[REQUIRED ACTION]
Whenever the string "данные" turns up in a line below, that line should be copied.

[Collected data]
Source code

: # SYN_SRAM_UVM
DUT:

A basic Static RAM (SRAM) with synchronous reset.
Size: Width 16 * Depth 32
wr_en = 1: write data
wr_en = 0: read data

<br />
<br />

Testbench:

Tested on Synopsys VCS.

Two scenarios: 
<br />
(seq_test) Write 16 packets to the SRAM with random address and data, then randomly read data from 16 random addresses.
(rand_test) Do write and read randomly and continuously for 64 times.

...

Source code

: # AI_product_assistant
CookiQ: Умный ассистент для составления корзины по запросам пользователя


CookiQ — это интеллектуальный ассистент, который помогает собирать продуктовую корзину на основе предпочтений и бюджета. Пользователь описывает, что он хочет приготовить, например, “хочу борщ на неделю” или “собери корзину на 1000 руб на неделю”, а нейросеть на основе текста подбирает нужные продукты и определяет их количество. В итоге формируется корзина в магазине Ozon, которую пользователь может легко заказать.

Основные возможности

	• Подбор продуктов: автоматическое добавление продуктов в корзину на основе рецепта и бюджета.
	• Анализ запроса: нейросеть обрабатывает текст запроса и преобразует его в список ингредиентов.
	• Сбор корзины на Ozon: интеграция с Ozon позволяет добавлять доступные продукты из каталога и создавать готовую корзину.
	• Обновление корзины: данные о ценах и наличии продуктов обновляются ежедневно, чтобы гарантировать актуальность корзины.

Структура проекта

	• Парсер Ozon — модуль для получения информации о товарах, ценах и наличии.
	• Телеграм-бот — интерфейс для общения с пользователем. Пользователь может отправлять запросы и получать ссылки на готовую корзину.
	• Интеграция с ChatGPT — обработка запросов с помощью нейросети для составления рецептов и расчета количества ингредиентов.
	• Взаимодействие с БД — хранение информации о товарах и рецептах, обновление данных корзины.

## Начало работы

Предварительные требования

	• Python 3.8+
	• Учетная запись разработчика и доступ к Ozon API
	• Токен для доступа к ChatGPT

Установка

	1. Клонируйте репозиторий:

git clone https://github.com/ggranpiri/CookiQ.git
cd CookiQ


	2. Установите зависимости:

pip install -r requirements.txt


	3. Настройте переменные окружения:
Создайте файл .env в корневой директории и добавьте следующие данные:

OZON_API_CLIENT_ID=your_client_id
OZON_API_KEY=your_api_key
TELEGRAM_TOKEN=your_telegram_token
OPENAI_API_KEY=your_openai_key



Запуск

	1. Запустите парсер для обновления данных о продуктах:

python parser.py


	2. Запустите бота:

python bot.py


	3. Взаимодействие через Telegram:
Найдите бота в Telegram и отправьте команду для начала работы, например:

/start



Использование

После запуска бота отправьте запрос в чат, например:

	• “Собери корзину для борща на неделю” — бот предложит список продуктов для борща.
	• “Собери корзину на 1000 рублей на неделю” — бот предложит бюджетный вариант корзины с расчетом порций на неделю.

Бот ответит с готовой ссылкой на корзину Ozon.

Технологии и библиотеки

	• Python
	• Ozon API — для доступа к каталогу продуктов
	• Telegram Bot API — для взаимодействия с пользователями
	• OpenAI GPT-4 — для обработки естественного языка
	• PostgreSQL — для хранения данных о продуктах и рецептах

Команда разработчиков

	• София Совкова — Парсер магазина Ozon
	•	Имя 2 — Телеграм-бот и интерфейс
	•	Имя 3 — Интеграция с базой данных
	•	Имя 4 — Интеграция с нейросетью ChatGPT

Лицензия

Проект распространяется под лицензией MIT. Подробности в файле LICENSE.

[TASK RESULT]
	• Обновление корзины: данные о ценах и наличии продуктов обновляются ежедневно, чтобы гарантировать актуальность корзины.
Создайте файл .env в корневой директории и добавьте следующие данные:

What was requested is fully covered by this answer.